Extracted data entries:

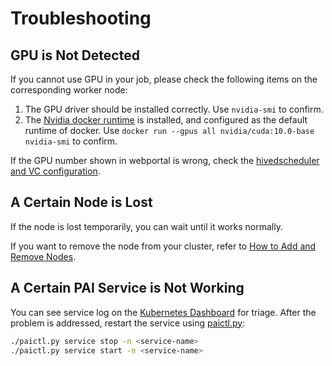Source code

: # Troubleshooting

## GPU is Not Detected

If you cannot use GPU in your job, please check the following items on the corresponding worker node:
 
 1. The GPU driver should be installed correctly. Use `nvidia-smi` to confirm.
 2. The [Nvidia docker runtime](https://github.com/NVIDIA/nvidia-docker) is installed, and configured as the default runtime of docker. Use `docker run --gpus all nvidia/cuda:10.0-base nvidia-smi` to confirm.

If the GPU number shown in webportal is wrong, check the [hivedscheduler and VC configuration](./how-to-set-up-virtual-clusters.md).

## A Certain Node is Lost

If the node is lost temporarily, you can wait until it works normally.

If you want to remove the node from your cluster, refer to [How to Add and Remove Nodes](how-to-add-and-remove-nodes.md).

## A Certain PAI Service is Not Working

You can see service log on the [Kubernetes Dashboard](./basic-management-operations.md#access-kubernetes-dashboard) for triage. After the problem is addressed, restart the service using [paictl.py](./basic-management-operations.md#pai-service-management-and-paictl):

```bash
./paictl.py service stop -n <service-name>
./paictl.py service start -n <service-name>

```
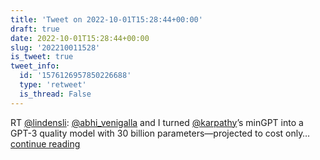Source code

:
 ```yaml
---
title: 'Tweet on 2022-10-01T15:28:44+00:00'
draft: true
date: 2022-10-01T15:28:44+00:00
slug: '202210011528'
is_tweet: true
tweet_info:
  id: '1576126957850226688'
  type: 'retweet'
  is_thread: False
---
```




RT [@lindensli](https://x.com/lindensli): [@abhi_venigalla](https://x.com/abhi_venigalla) and I turned [@karpathy](https://x.com/karpathy)’s minGPT into a GPT-3 quality model with 30 billion parameters—projected to cost only… [continue reading](https://x.com/sytelus/status/1576126957850226688)
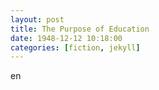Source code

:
 ```yaml
---
layout: post
title: The Purpose of Education
date: 1948-12-12 10:18:00
categories: [fiction, jekyll]
---
```


en
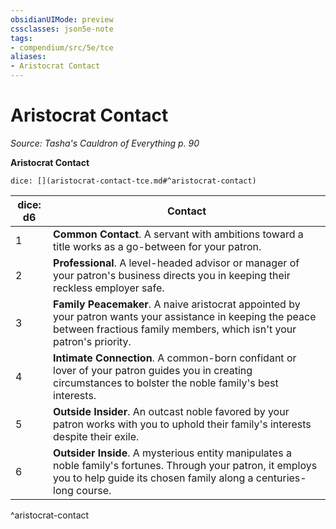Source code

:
 ```yaml
---
obsidianUIMode: preview
cssclasses: json5e-note
tags:
- compendium/src/5e/tce
aliases:
- Aristocrat Contact
---
```

# Aristocrat Contact
*Source: Tasha's Cauldron of Everything p. 90* 

**Aristocrat Contact**

`dice: [](aristocrat-contact-tce.md#^aristocrat-contact)`

| dice: d6 | Contact |
|----------|---------|
| 1 | **Common Contact**. A servant with ambitions toward a title works as a go-between for your patron. |
| 2 | **Professional**. A level-headed advisor or manager of your patron's business directs you in keeping their reckless employer safe. |
| 3 | **Family Peacemaker**. A naive aristocrat appointed by your patron wants your assistance in keeping the peace between fractious family members, which isn't your patron's priority. |
| 4 | **Intimate Connection**. A common-born confidant or lover of your patron guides you in creating circumstances to bolster the noble family's best interests. |
| 5 | **Outside Insider**. An outcast noble favored by your patron works with you to uphold their family's interests despite their exile. |
| 6 | **Outsider Inside**. A mysterious entity manipulates a noble family's fortunes. Through your patron, it employs you to help guide its chosen family along a centuries-long course. |
^aristocrat-contact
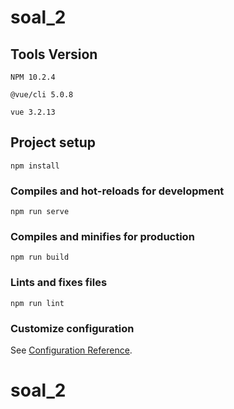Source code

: # soal_2

## Tools Version

```
NPM 10.2.4
```

```
@vue/cli 5.0.8
```

```
vue 3.2.13
```

## Project setup

```
npm install
```

### Compiles and hot-reloads for development

```
npm run serve
```

### Compiles and minifies for production

```
npm run build
```

### Lints and fixes files

```
npm run lint
```

### Customize configuration

See [Configuration Reference](https://cli.vuejs.org/config/).

# soal_2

**What the exercise asks:**
Look for the word "nvidia". Copy out every line of the data that has it.

**Output:**
 1. The GPU driver should be installed correctly. Use `nvidia-smi` to confirm.
 2. The [Nvidia docker runtime](https://github.com/NVIDIA/nvidia-docker) is installed, and configured as the default runtime of docker. Use `docker run --gpus all nvidia/cuda:10.0-base nvidia-smi` to confirm.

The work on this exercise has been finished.